Abstract
Experiments that employ genome scale technology platforms frequently result in lists of tens to thousands of genes with potential significance to a specific biological process or disease. Searching for biologically relevant connections among the genes or gene products in these lists is a common data analysis task. We have implemented a software application for uncovering functional themes in sets of genes based on their annotations to bio-ontologies, such as the gene ontology and the mammalian phenotype ontology. The application, called VisuaL Annotation Display (VLAD), performs a statistical analysis to test for the enrichment of ontology terms in a set of genes submitted by a researcher. The results for each analysis using VLAD includes a table of ontology terms, sorted in decreasing order of significance. Each row contains the term, statistics such as the number of annotated terms, the p value, etc., and the symbols of annotated genes. An accompanying graphical display shows portions of the ontology hierarchy, where node sizes are scaled based on p values. Although numerous ontology term enrichment programs already exist, VLAD is unique in that it allows users to upload their own annotation files and ontologies for customized term enrichment analyses, supports the analysis of multiple gene sets at once, provides interfaces to customize graphical output, and is tightly integrated with functional and biological details about mouse genes in the Mouse Genome Informatics (MGI) database. VLAD is available as a web-based application from the MGI web site (http://proto.informatics.jax.org/prototypes/vlad/).

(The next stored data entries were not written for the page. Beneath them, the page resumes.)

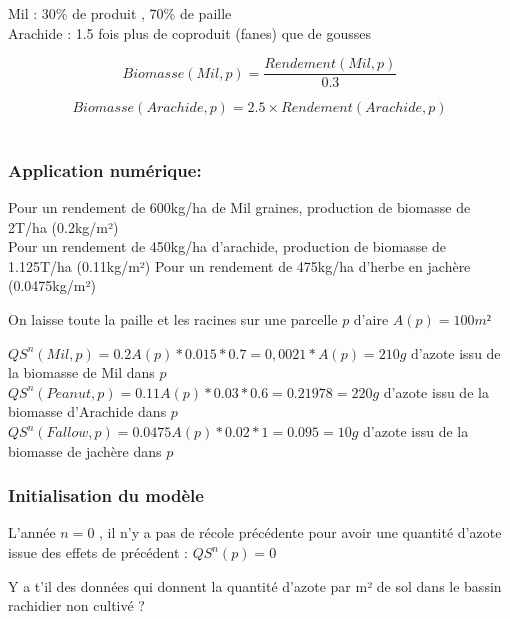 \documentclass[10pt,a4paper,french]{article} %
\begin{document}
Mil : 30\% de produit ,  70\% de paille \\
Arachide : 1.5 fois plus de coproduit (fanes) que de gousses

\begin{equation}
Biomasse(Mil,p) =  \frac{Rendement(Mil,p)}{0.3}
\end{equation}

\begin{equation}
Biomasse(Arachide,p) =  2.5 \times Rendement(Arachide,p)
\end{equation}\\


\subsubsection{Application numérique:} 

Pour un rendement de 600kg/ha de Mil graines, production de biomasse de 2T/ha (0.2kg/m²)\\
Pour un rendement de 450kg/ha d'arachide, production de biomasse de 1.125T/ha (0.11kg/m²)
Pour un rendement de 475kg/ha d'herbe en jachère (0.0475kg/m²) 



On laisse toute la paille et les racines sur une parcelle $p$ d'aire $A(p)=100m²$


$QS^{n}(Mil, p)= 0.2 A(p)* 0.015 * 0.7 = 0,0021* A(p)= 210g$ d'azote issu de la biomasse de Mil dans $p$ \\
$QS^{n}(Peanut, p)= 0.11 A(p) * 0.03 * 0.6 = 0.21978 = 220g$ d'azote issu de la biomasse d'Arachide  dans $p$\\
$QS^{n}(Fallow, p)= 0.0475 A(p)* 0.02 * 1 = 0.095 = 10g$ d'azote issu de la biomasse de jachère  dans $p$ \\




\subsubsection{Initialisation du modèle}


L'année $n=0$ , il n'y a pas de récole précédente pour  avoir une quantité d'azote issue des effets de précédent : $QS^n(p)=0$


\begin{tcolorbox}[noparskip,
    colback=LightGreen,colframe=DarkGreen,%
    colbacklower=LimeGreen!75!LightGreen,%
    title=Question]

Y a t'il des données qui donnent la quantité d'azote par m² de sol dans le bassin rachidier non cultivé ?
\end{tcolorbox}
\end{document}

Electronic supplementary material
The online version of this article (doi:10.1007/s00335-015-9570-2) contains supplementary material, which is available to authorized users.
Introduction
One of the challenges facing biologists in the era of genome scale science is to glean biological meaning from large experimental datasets such as those generated by microarray, RNA Seq, ChIP (chromatin immunoprecipitation) Seq, genome wide copy number variation (CNV) analysis, and exome sequencing. The development of biomedical ontologies such as the Gene Ontology (GO) (Ashburner et al. 2000; Gene Ontology 2015) and annotated gene sets (Subramanian et al. 2005) have been essential for mining functional properties of genes from large-scale datasets.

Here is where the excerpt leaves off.